§ **PROBLEM DESCRIPTION**:
What are the lines, copied exactly, from the one containing "equal or the" through the last line of the records below, both included?
········
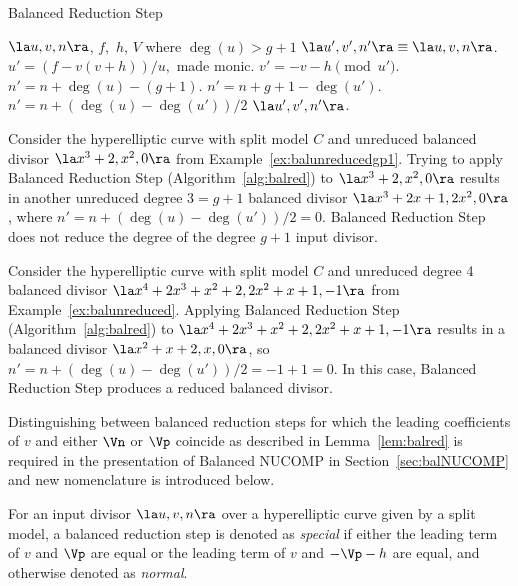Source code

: \begin{algorithm}[ht]
  \caption{Balanced Reduction Step}
  \label{alg:balred}
  {\fontsize{12}{18}\selectfont
  \begin{algorithmic}[1]
  \Require $\la u,v,n \ra$, $f,$ $h$, $V$ where $\deg(u) > g+1$
  \Ensure $\la u',v',n' \ra \equiv \la u,v,n \ra$.
  \vspace{5pt}
  \State $u' = (f-v(v + h))/u,$ made monic. 
  \State $v' = -v-h \pmod{u'}$.
    \State $n' = n + \deg(u) - (g+1)$.
    \State $n' = n + g + 1 - \deg(u')$.
  \Else
    \State $n' = n + (\deg(u) - \deg(u'))/2$
  \EndIf
  \State \Return $\la u',v',n' \ra$.
  \end{algorithmic}
  }
\end{algorithm}

\be\label{ex:balnored}
Consider the hyperelliptic curve with split model $C$ and unreduced balanced divisor $\la
x^3 + 2, x^2, 0 \ra$ from Example~\ref{ex:balunreducedgp1}. Trying to apply
Balanced Reduction Step (Algorithm~\ref{alg:balred}) to $\la x^3 + 2, x^2, 0 \ra$
results in another unreduced degree $3 = g+1$ balanced divisor $\la x^3 + 2x +
1, 2x^2, 0 \ra$, where $n' = n + (\deg(u) - \deg(u'))/2 = 0.$ Balanced
Reduction Step does not reduce the degree of the degree $g+1$ input divisor.
\ee

\be\label{ex:balred}
Consider the hyperelliptic curve with split model $C$ and unreduced degree 4 balanced
divisor $\la x^4 + 2x^3 + x^2 + 2, 2x^2 + x + 1, -1 \ra$ from
Example~\ref{ex:balunreduced}. Applying Balanced Reduction Step
(Algorithm~\ref{alg:balred}) to $\la x^4 + 2x^3 + x^2 + 2, 2x^2 + x + 1, -1 \ra$
results in a balanced divisor $\la x^2 + x + 2, x, 0 \ra$, so $n' = n +
(\deg(u) - \deg(u'))/2 = -1 + 1 = 0.$ In this case, Balanced Reduction Step produces
a reduced balanced divisor.
\ee

Distinguishing between balanced reduction steps for which the leading
coefficients of $v$ and either $\Vn$ or $\Vp$ coincide as described in
Lemma~\ref{lem:balred} is required in the presentation of Balanced NUCOMP in
Section~\ref{sec:balNUCOMP} and new nomenclature is introduced below.


\bd\label{def:specialred} For an input divisor $\la u,v,n \ra$ over a
hyperelliptic curve given by a split model, a balanced reduction step is denoted
as \emph{special} if either the leading term of $v$ and $\Vp$ are equal or the
leading term of $v$ and $-\Vp - h$ are equal, and otherwise denoted as
\emph{normal}.
\ed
········
§ **ANSWER FOR THIS EXERCISE**:
as \emph{special} if either the leading term of $v$ and $\Vp$ are equal or the
leading term of $v$ and $-\Vp - h$ are equal, and otherwise denoted as
\emph{normal}.
\ed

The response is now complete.